Perbandingan menggunakan batas atas dan batas bawah yang terdiri dari toleransi perjalanan lebih lama atau lebih cepat yang diakibatkan oleh kecepatan mobil dan keadaan lalu lintas yang tidak menentu, batas waktu driver menunggu adalah 5 menit, minimal jarak perjalanan yang dianggap valid adalah 1 KM, serta perjalanan yang terhitung 1 hari mungkin valid apabila terjadi sekitar tengah malam, tetapi >= 2 hari sudah pasti tidak valid.

In [None]:
def labeler(df) :
    label = []
    DIST_MIN = 1000
    WT = 5 * 60
    for i in range(len(df)) :
        DLB = df.est_meters[i] * 0.8 # might be closer
        DHB = df.est_meters[i] * 1.5 # might be further
        TLB = df.est_duration[i] * 0.6667 # might be faster (~ 40 km/h - 60 km/h)
        THB = df.est_duration[i] * 4 * 1.5 # might be slower (~ 10 km/h - 40 km/h) and 50% longer
        DD = df.day_delta[i]
        if DD > 1 :
            label.append(0)
        elif (df.est_meters[i] < DIST_MIN) or (df.wait_sec[i] > WT): 
            label.append(0)
        elif (df.dist_meters[i] > DLB) and (df.dist_meters[i] < DHB) :
            if (df.trip_duration[i] > TLB) and (df.trip_duration[i] < THB) :
                label.append(1)
            else :
                label.append(0)
        else :
            label.append(0)
    return label

In [None]:
uber_df["label"] = labeler(uber_df)

In [None]:
for i in range(uber_df["label"].nunique()) :
    print("label {} : {}".format(i, list(uber_df["label"].values).count(i)))

In [None]:
plt.figure(figsize=(9, 7))
sns.countplot(
    x= "label",
    data= uber_df
)

plt.title("Distribusi Label",
    loc="center",
    fontweight="bold",
    size=15
)

plt.show()

### Re-check Labeling Logic Reliability
Cek kembali apakah hasil dari labeling sudah sesuai dengan landasan teori

In [None]:
# load only True data
true_data = uber_df[(uber_df.label == 1)]

In [None]:
# plot dist_meter and trip_duratuion in hour
plt.figure(figsize=(9, 7))
sns.scatterplot(
    data=true_data,
    x=true_data.dist_meters / 1000,
    y=true_data.trip_duration / 3600,
    s=100,
    alpha=0.85
)
plt.title("Durasi vs Jarak Tempuh Trip True",
    loc="right",
    fontweight="bold",
    size=15
)
plt.xlabel("km")
plt.ylabel("jam")
plt.show()

In [None]:
true_data.avg_kmph.describe()

In [None]:
# plot kmph distribution
plt.figure(figsize=(9, 7))
sns.violinplot(x=true_data.avg_kmph)

plt.title(
    "Distribusi Kecepatan Rata-Rata Trip True",
    loc="right",
    fontweight="bold",
    size=15
)
plt.xlabel("km / jam")
plt.show()

In [None]:
# plot wait_sec distribution
plt.figure(figsize=(9, 7))
sns.violinplot(x=true_data["wait_sec"] / 60)

plt.title(
    "Distribusi Waktu Tunggu Driver True",
    loc="right",
    fontweight="bold",
    size=15
)
plt.xlabel("menit")
plt.show()

Data yang valid sudah memenuhi kriteria pada landasan teori seperti kecepatan maksimal adalah 72 km/jam dibawah batas maksimal kecepatan tol dalam kota dan waktu maksimal driver untuk menunggu tidak lebih dari 5 menit

### Missing Value Checking

In [None]:
check_missing = uber_df.isnull().sum() * 100 / uber_df.shape[0]
check_missing[check_missing > 0].sort_values(ascending=False)

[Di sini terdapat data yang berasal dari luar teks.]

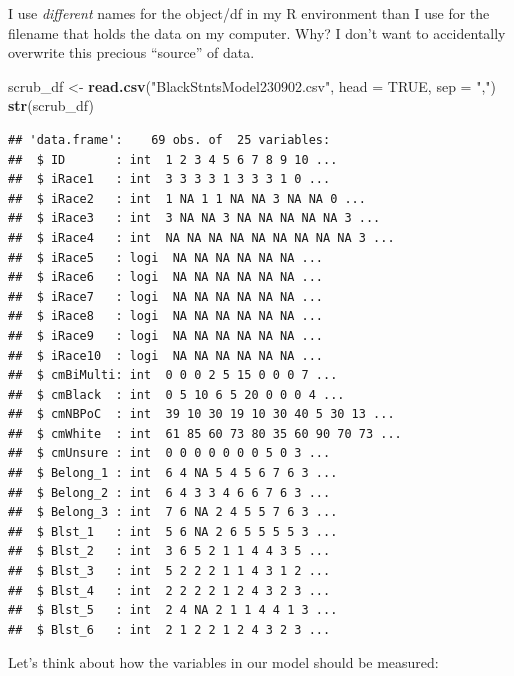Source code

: \documentclass[
  11pt,
]{book}
\newenvironment{Shaded}{\begin{snugshade}}{\end{snugshade}}
\newcommand{\AttributeTok}[1]{\textcolor[rgb]{0.27,0.27,0.27}{#1}}
\newcommand{\ConstantTok}[1]{\textcolor[rgb]{0.37,0.37,0.37}{#1}}
\newcommand{\FunctionTok}[1]{\textcolor[rgb]{0.27,0.27,0.27}{\textbf{#1}}}
\newcommand{\NormalTok}[1]{#1}
\newcommand{\OtherTok}[1]{\textcolor[rgb]{0.37,0.37,0.37}{#1}}
\newcommand{\StringTok}[1]{\textcolor[rgb]{0.5,0.5,0.5}{#1}}
\begin{document}
I use \emph{different} names for the object/df in my R environment than I use for the filename that holds the data on my computer. Why? I don't want to accidentally overwrite this precious ``source'' of data.

\begin{Shaded}
\begin{Highlighting}[]
\NormalTok{scrub\_df }\OtherTok{\textless{}{-}} \FunctionTok{read.csv}\NormalTok{(}\StringTok{"BlackStntsModel230902.csv"}\NormalTok{, }\AttributeTok{head =} \ConstantTok{TRUE}\NormalTok{, }\AttributeTok{sep =} \StringTok{","}\NormalTok{)}
\FunctionTok{str}\NormalTok{(scrub\_df)}
\end{Highlighting}
\end{Shaded}

\begin{verbatim}
## 'data.frame':    69 obs. of  25 variables:
##  $ ID       : int  1 2 3 4 5 6 7 8 9 10 ...
##  $ iRace1   : int  3 3 3 3 1 3 3 3 1 0 ...
##  $ iRace2   : int  1 NA 1 1 NA NA 3 NA NA 0 ...
##  $ iRace3   : int  3 NA NA 3 NA NA NA NA NA 3 ...
##  $ iRace4   : int  NA NA NA NA NA NA NA NA NA 3 ...
##  $ iRace5   : logi  NA NA NA NA NA NA ...
##  $ iRace6   : logi  NA NA NA NA NA NA ...
##  $ iRace7   : logi  NA NA NA NA NA NA ...
##  $ iRace8   : logi  NA NA NA NA NA NA ...
##  $ iRace9   : logi  NA NA NA NA NA NA ...
##  $ iRace10  : logi  NA NA NA NA NA NA ...
##  $ cmBiMulti: int  0 0 0 2 5 15 0 0 0 7 ...
##  $ cmBlack  : int  0 5 10 6 5 20 0 0 0 4 ...
##  $ cmNBPoC  : int  39 10 30 19 10 30 40 5 30 13 ...
##  $ cmWhite  : int  61 85 60 73 80 35 60 90 70 73 ...
##  $ cmUnsure : int  0 0 0 0 0 0 0 5 0 3 ...
##  $ Belong_1 : int  6 4 NA 5 4 5 6 7 6 3 ...
##  $ Belong_2 : int  6 4 3 3 4 6 6 7 6 3 ...
##  $ Belong_3 : int  7 6 NA 2 4 5 5 7 6 3 ...
##  $ Blst_1   : int  5 6 NA 2 6 5 5 5 5 3 ...
##  $ Blst_2   : int  3 6 5 2 1 1 4 4 3 5 ...
##  $ Blst_3   : int  5 2 2 2 1 1 4 3 1 2 ...
##  $ Blst_4   : int  2 2 2 2 1 2 4 3 2 3 ...
##  $ Blst_5   : int  2 4 NA 2 1 1 4 4 1 3 ...
##  $ Blst_6   : int  2 1 2 2 1 2 4 3 2 3 ...
\end{verbatim}

Let's think about how the variables in our model should be measured:
\end{document}
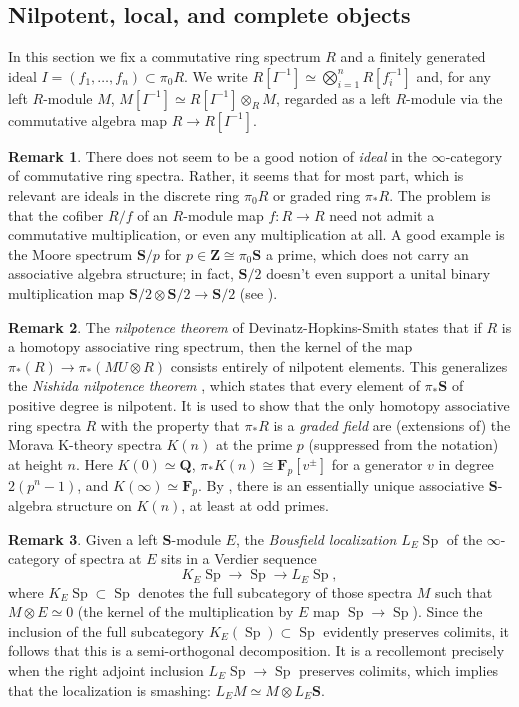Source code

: \documentclass[12pt]{article}
\theoremstyle{definition}
\newtheorem{remark}{Remark}[subsection]
\newcommand{\FF}{\mathbf{F}}
\newcommand{\QQ}{\mathbf{Q}}
\renewcommand{\SS}{\mathbf{S}}
\newcommand{\ZZ}{\mathbf{Z}}
\renewcommand{\i}{\infty}
\newcommand{\too}{\longrightarrow}
\DeclareMathOperator{\Sp}{Sp}
\begin{document}
\subsection{Nilpotent, local, and complete objects}
In this section we fix a commutative ring spectrum $R$ and a finitely generated ideal $I=(f_1,\ldots,f_n)\subset\pi_0 R$.
We write $R[I^{-1}]\simeq\bigotimes_{i=1}^n R[f_i^{-1}]$ and, for any left $R$-module $M$, $M[I^{-1}]\simeq  R[I^{-1}]\otimes_R M$, regarded as a left $R$-module via the commutative algebra map $R\to R[I^{-1}]$.
\begin{remark}
There does not seem to be a good notion of {\em ideal} in the $\i$-category of commutative ring spectra.
Rather, it seems that for most part, which is relevant are ideals in the discrete ring $\pi_0 R$ or graded ring $\pi_* R$.
The problem is that the cofiber $R/f$ of an $R$-module map $f:R\to R$ need not admit a commutative multiplication, or even any multiplication at all.
A good example is the Moore spectrum $\SS/p$ for $p\in\ZZ\cong\pi_0\SS$ a prime, which does not carry an associative algebra structure; in fact, $\SS/2$ doesn't even support a unital binary multiplication map $\SS/2\otimes\SS/2\to\SS/2$ (see \cite[Proposition 4]{Sc10}).
\end{remark}

\begin{remark}
The {\em nilpotence theorem} of Devinatz-Hopkins-Smith \cite{DHS} states that if $R$ is a homotopy associative ring spectrum, then the kernel of the map $\pi_*(R)\to\pi_*(MU\otimes R)$ consists entirely of nilpotent elements.
This generalizes the {\em Nishida nilpotence theorem} \cite{Ni73}, which states that every element of $\pi_*\SS$ of positive degree is nilpotent.
It is used to show that  the only homotopy associative ring spectra $R$ with the property that $\pi_* R$ is a {\em graded field} are (extensions of) the Morava K-theory spectra $K(n)$ at the prime $p$ (suppressed from the notation) at height $n$.
Here $K(0)\simeq\QQ$,  $\pi_* K(n)\cong\FF_p[v^{\pm}]$ for a generator $v$ in degree $2(p^n-1)$, and $K(\infty)\simeq\FF_p$.
By \cite{An11}, there is an essentially unique associative $\SS$-algebra structure on $K(n)$, at least at odd primes.
\end{remark}

\begin{remark}
Given a left $\SS$-module $E$, the {\em Bousfield localization} $L_E\Sp$ of the $\i$-category of spectra at $E$ sits in a Verdier sequence
\[
K_E\Sp\too\Sp\too L_E\Sp,
\]
where $K_E\Sp\subset\Sp$ denotes the full subcategory of those spectra $M$ such that $M\otimes E\simeq 0$ (the kernel of the multiplication by $E$ map $\Sp\to\Sp$).
Since the inclusion of the full subcategory $K_E(\Sp)\subset\Sp$ evidently preserves colimits, it follows that this is a semi-orthogonal decomposition.
It is a recollemont precisely when the right adjoint inclusion $L_E\Sp\to\Sp$ preserves colimits, which implies that the localization is smashing: $L_E M\simeq M\otimes L_E\SS$.
\end{remark}
\end{document}
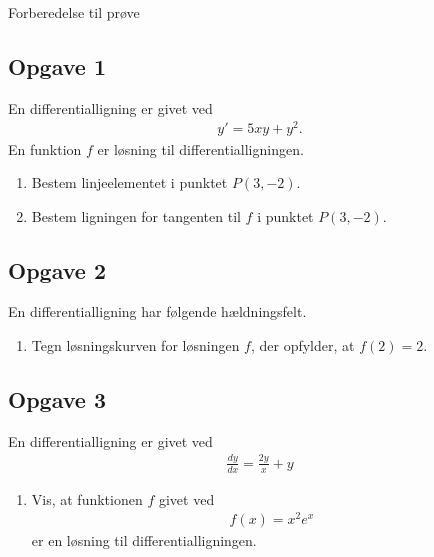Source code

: \begin{center}
	\Huge
	Forberedelse til prøve
\end{center}

\subsection*{Opgave 1}

En differentialligning er givet ved
\begin{align*}
	y' = 5xy + y^2.
\end{align*}
En funktion $f$ er løsning til differentialligningen.
\begin{enumerate}[label=\roman*)]
	\item Bestem linjeelementet i punktet $P(3,-2)$.
	\item Bestem ligningen for tangenten til $f$ i punktet $P(3,-2)$.
\end{enumerate}

\subsection*{Opgave 2}
En differentialligning har følgende hældningsfelt. 
\begin{center}
\end{center}
\begin{enumerate}[label=\roman*)]
	\item Tegn løsningskurven for løsningen $f$, der opfylder, at $f(2) = 2$. 
\end{enumerate}

\subsection*{Opgave 3}
En differentialligning er givet ved
\begin{align*}
	\frac{dy}{dx} = \frac{2y}{x} + y
\end{align*}
\begin{enumerate}[label = \roman*)]
	\item Vis, at funktionen $f$ givet ved
	\begin{align*}
		f(x) = x^2e^x 
	\end{align*}
	er en løsning til differentialligningen. 
\end{enumerate}
\newpage
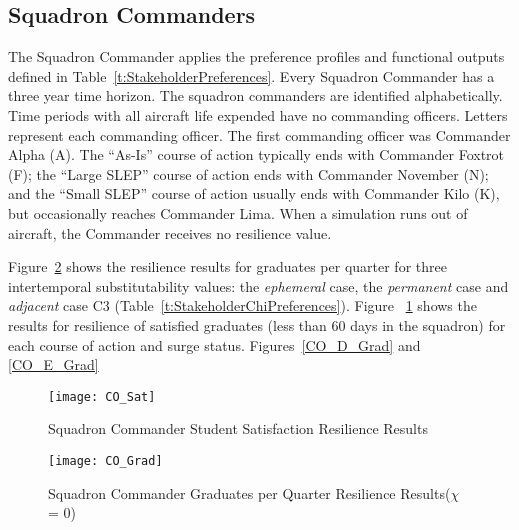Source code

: \documentclass[preprint,12pt]{elsarticle}
\begin{document}
\subsection{Squadron Commanders}

The Squadron Commander applies the preference profiles and functional
outputs defined in Table~\ref{t:StakeholderPreferences}. Every
Squadron Commander has a three year time horizon. The squadron commanders are
identified alphabetically. Time periods with all aircraft life
expended have no commanding officers. Letters represent each
commanding officer. The first commanding officer was 
Commander Alpha (A). The ``As-Is'' course of action typically ends
with Commander Foxtrot (F); the ``Large SLEP'' course of action ends
with Commander November (N); and the ``Small SLEP'' course of action
usually ends with Commander Kilo (K), but occasionally reaches
Commander Lima. When a simulation runs out of aircraft, the Commander
receives no resilience value.

Figure~\ref{f:CO_Grad} shows the resilience
results for graduates per quarter for three intertemporal
substitutability values: the \emph{ephemeral} case, the
\emph{permanent} case and  \emph{adjacent} case C3
(Table~\ref{t:StakeholderChiPreferences}). Figure ~\ref{f:CO_Sat} shows the results for
resilience of satisfied graduates (less than 60 days in the squadron)
for each course of action and surge status. Figures~\ref{CO_D_Grad}
and \ref{CO_E_Grad}
\begin{figure}[h]
  \centering\texttt{[image: CO\_Sat]}
  \caption{Squadron Commander Student Satisfaction Resilience Results}
  \label{f:CO_Sat}
\end{figure}

\begin{figure}[h]
  \centering\texttt{[image: CO\_Grad]}
  \caption{Squadron Commander Graduates per Quarter Resilience
    Results($\chi$ = 0)}
  \label{f:CO_Grad}
\end{figure}
\end{document}
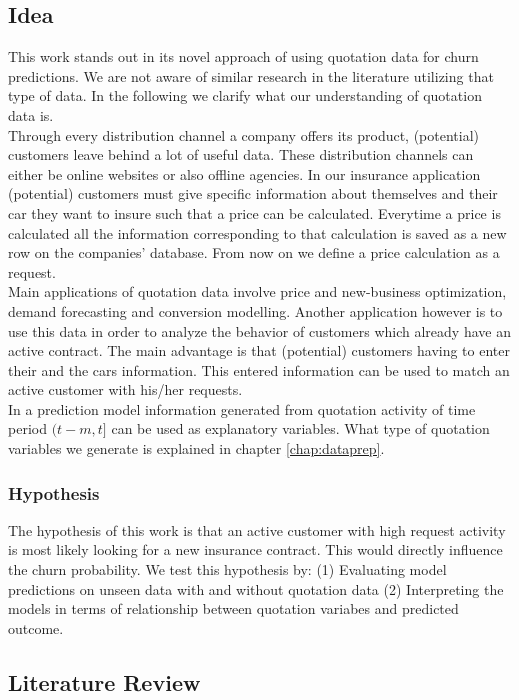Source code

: \documentclass[12pt,titlepage]{article}
\begin{document}
\subsection{Idea} \par

This work stands out in its novel approach of using quotation data for churn predictions. We are not aware of similar research in the literature utilizing that type of data. In the following we clarify what our understanding of quotation data is. \\
Through every distribution channel a company offers its product, (potential) customers leave behind a lot of useful data. These distribution channels can either be online websites or also offline agencies. In our insurance application (potential) customers must give specific information about themselves and their car they want to insure such that a price can be calculated. Everytime a price is calculated all the information corresponding to that calculation is saved as a new row on the companies' database. From now on we define a price calculation as a request. \\
Main applications of quotation data involve price and new-business optimization, demand forecasting and conversion modelling. Another application however is to use this data in order to analyze the behavior of customers which already have an active contract. The main advantage is that (potential) customers having to enter their and the cars information. This entered information can be used to match an active customer with his/her requests. \\
In a prediction model information generated from quotation activity of time period $(t-m, t]$ can be used as explanatory variables. What type of quotation variables we generate is explained in chapter \ref{chap:dataprep}. \\
\subsubsection*{Hypothesis}
The hypothesis of this work is that an active customer with high request activity is most likely looking for a new insurance contract. This would directly influence the churn probability. We test this hypothesis by: (1) Evaluating model predictions on unseen data with and without quotation data (2) Interpreting the models in terms of relationship between quotation variabes and predicted outcome. \\

\subsection{Literature Review} \par
\end{document}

Tidak ada data yang hilang / tidak sesuai jadi tidak perlu ditindaklanjuti

### Correlation Check

In [None]:
plt.figure(figsize=(14,7))
sns.heatmap(uber_df.corr(), annot=True, cmap="YlGnBu", mask=np.triu(uber_df.corr()))
plt.show()

Tidak ada feature yang berkorelasi sangat kuat terhadap label, tapi saya menawarkan untuk memilih selain *_longitude, dist_meters, avg_kmph dan diff_meters

In [None]:
model_data = uber_df.drop(["pickup_longitude", "dropoff_longitude", "dist_meters", "avg_kmph", "diff_meters"], axis=1)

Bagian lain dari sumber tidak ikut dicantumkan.